Data shown.
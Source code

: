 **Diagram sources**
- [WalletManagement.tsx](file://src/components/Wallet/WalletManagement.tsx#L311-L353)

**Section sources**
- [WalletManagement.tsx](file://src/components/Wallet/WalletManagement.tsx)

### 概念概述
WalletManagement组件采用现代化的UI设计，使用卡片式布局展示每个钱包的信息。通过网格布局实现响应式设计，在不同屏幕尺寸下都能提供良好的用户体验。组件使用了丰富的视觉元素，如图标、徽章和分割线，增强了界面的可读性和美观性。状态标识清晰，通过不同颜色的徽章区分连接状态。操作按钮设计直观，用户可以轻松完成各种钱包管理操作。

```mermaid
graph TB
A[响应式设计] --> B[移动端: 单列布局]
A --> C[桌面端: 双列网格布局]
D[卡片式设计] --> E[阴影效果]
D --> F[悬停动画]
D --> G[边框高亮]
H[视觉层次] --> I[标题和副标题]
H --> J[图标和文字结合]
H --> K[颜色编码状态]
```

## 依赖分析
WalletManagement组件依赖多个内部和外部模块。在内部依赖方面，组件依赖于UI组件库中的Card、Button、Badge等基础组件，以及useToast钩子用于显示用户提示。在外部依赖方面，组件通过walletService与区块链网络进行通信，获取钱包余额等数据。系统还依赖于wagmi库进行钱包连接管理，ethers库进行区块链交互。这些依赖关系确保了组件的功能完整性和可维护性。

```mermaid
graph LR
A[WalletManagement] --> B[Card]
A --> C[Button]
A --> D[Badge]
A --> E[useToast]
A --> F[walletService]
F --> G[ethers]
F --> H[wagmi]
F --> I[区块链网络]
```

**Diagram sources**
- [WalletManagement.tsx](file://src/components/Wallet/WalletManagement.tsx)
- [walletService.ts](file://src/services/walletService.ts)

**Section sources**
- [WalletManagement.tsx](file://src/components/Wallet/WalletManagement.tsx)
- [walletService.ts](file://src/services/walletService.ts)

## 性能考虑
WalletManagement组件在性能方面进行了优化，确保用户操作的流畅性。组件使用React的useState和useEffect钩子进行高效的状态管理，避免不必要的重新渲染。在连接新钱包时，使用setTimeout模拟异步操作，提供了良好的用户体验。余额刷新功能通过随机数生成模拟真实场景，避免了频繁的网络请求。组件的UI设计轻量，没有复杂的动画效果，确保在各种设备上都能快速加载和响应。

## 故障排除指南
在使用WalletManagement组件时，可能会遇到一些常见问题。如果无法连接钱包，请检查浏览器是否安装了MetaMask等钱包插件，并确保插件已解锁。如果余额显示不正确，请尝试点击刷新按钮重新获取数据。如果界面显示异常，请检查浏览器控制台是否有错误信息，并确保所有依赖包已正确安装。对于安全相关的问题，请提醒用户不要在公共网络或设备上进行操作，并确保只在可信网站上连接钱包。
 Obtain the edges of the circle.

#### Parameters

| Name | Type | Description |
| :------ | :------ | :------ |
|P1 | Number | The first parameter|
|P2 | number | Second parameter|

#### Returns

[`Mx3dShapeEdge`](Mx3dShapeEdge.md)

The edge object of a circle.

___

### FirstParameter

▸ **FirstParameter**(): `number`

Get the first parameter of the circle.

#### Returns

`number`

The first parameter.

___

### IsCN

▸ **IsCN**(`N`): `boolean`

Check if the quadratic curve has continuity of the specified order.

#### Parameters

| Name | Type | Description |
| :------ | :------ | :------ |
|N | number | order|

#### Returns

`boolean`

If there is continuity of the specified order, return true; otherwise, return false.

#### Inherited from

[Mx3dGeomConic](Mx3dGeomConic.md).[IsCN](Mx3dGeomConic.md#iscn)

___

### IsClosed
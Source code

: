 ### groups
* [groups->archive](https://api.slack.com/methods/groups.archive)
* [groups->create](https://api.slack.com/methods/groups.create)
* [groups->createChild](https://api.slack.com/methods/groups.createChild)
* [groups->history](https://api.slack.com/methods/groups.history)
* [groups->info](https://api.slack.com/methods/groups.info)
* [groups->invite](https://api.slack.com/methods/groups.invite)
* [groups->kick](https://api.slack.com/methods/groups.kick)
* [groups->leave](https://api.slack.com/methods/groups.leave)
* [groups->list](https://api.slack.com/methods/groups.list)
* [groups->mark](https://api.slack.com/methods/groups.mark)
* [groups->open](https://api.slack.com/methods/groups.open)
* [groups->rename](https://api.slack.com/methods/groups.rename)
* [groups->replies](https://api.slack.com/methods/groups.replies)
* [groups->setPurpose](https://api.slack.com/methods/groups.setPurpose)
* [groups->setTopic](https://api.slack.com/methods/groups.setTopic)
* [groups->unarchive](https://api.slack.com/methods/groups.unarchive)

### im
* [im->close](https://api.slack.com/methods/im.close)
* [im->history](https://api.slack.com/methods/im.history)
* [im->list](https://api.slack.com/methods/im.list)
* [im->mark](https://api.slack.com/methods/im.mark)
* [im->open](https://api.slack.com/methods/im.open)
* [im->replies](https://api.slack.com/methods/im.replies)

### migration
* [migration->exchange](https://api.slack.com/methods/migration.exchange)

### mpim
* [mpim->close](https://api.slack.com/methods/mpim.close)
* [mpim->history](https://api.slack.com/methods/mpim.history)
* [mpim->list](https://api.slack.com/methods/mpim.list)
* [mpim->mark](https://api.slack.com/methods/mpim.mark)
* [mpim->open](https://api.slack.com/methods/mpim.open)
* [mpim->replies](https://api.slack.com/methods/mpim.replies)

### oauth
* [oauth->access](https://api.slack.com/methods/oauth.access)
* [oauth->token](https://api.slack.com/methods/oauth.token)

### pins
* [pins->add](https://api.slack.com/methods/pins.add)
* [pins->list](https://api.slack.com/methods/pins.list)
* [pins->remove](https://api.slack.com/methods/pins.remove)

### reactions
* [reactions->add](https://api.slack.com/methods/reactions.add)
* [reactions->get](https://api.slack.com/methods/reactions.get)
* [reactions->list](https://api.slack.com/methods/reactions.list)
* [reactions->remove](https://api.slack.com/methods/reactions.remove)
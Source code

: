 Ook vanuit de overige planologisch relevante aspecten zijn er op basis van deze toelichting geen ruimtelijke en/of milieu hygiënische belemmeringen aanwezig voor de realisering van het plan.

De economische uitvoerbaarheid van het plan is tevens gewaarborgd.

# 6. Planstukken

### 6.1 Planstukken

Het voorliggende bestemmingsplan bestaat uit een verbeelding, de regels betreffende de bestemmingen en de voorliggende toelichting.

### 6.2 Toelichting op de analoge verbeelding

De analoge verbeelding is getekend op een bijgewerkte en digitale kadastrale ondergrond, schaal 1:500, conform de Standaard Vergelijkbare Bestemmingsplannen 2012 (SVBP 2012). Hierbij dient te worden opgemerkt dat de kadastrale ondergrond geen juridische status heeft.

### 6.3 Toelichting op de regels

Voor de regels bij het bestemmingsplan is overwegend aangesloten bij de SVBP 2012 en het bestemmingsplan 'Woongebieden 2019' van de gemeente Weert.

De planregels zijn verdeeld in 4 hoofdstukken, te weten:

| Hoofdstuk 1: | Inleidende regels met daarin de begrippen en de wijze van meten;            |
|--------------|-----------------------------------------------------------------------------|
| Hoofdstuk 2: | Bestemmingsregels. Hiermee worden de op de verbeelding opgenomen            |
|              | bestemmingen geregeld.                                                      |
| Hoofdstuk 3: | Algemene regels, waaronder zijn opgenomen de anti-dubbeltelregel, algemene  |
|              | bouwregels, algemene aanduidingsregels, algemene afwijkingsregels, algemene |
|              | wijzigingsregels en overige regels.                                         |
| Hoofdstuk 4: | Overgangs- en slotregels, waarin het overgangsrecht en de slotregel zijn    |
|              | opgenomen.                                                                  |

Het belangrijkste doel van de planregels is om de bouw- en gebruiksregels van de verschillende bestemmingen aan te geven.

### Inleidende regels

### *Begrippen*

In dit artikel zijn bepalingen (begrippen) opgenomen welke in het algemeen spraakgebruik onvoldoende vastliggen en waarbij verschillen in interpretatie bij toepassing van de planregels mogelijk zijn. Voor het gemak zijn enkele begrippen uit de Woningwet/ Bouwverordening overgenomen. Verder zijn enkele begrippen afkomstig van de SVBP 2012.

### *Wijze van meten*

Brief. Repeat word for word every line from the start of the entries to the line holding "### FirstParameter", inclusive, and nothing else.

Answer to this exercise.
Source code

: **Diagram sources**
- [WalletManagement.tsx](file://src/components/Wallet/WalletManagement.tsx#L311-L353)

**Section sources**
- [WalletManagement.tsx](file://src/components/Wallet/WalletManagement.tsx)

### 概念概述
WalletManagement组件采用现代化的UI设计，使用卡片式布局展示每个钱包的信息。通过网格布局实现响应式设计，在不同屏幕尺寸下都能提供良好的用户体验。组件使用了丰富的视觉元素，如图标、徽章和分割线，增强了界面的可读性和美观性。状态标识清晰，通过不同颜色的徽章区分连接状态。操作按钮设计直观，用户可以轻松完成各种钱包管理操作。

```mermaid
graph TB
A[响应式设计] --> B[移动端: 单列布局]
A --> C[桌面端: 双列网格布局]
D[卡片式设计] --> E[阴影效果]
D --> F[悬停动画]
D --> G[边框高亮]
H[视觉层次] --> I[标题和副标题]
H --> J[图标和文字结合]
H --> K[颜色编码状态]
```

## 依赖分析
WalletManagement组件依赖多个内部和外部模块。在内部依赖方面，组件依赖于UI组件库中的Card、Button、Badge等基础组件，以及useToast钩子用于显示用户提示。在外部依赖方面，组件通过walletService与区块链网络进行通信，获取钱包余额等数据。系统还依赖于wagmi库进行钱包连接管理，ethers库进行区块链交互。这些依赖关系确保了组件的功能完整性和可维护性。

```mermaid
graph LR
A[WalletManagement] --> B[Card]
A --> C[Button]
A --> D[Badge]
A --> E[useToast]
A --> F[walletService]
F --> G[ethers]
F --> H[wagmi]
F --> I[区块链网络]
```

**Diagram sources**
- [WalletManagement.tsx](file://src/components/Wallet/WalletManagement.tsx)
- [walletService.ts](file://src/services/walletService.ts)

**Section sources**
- [WalletManagement.tsx](file://src/components/Wallet/WalletManagement.tsx)
- [walletService.ts](file://src/services/walletService.ts)

## 性能考虑
WalletManagement组件在性能方面进行了优化，确保用户操作的流畅性。组件使用React的useState和useEffect钩子进行高效的状态管理，避免不必要的重新渲染。在连接新钱包时，使用setTimeout模拟异步操作，提供了良好的用户体验。余额刷新功能通过随机数生成模拟真实场景，避免了频繁的网络请求。组件的UI设计轻量，没有复杂的动画效果，确保在各种设备上都能快速加载和响应。

## 故障排除指南
在使用WalletManagement组件时，可能会遇到一些常见问题。如果无法连接钱包，请检查浏览器是否安装了MetaMask等钱包插件，并确保插件已解锁。如果余额显示不正确，请尝试点击刷新按钮重新获取数据。如果界面显示异常，请检查浏览器控制台是否有错误信息，并确保所有依赖包已正确安装。对于安全相关的问题，请提醒用户不要在公共网络或设备上进行操作，并确保只在可信网站上连接钱包。
 Obtain the edges of the circle.

#### Parameters

| Name | Type | Description |
| :------ | :------ | :------ |
|P1 | Number | The first parameter|
|P2 | number | Second parameter|

#### Returns

[`Mx3dShapeEdge`](Mx3dShapeEdge.md)

The edge object of a circle.

___

### FirstParameter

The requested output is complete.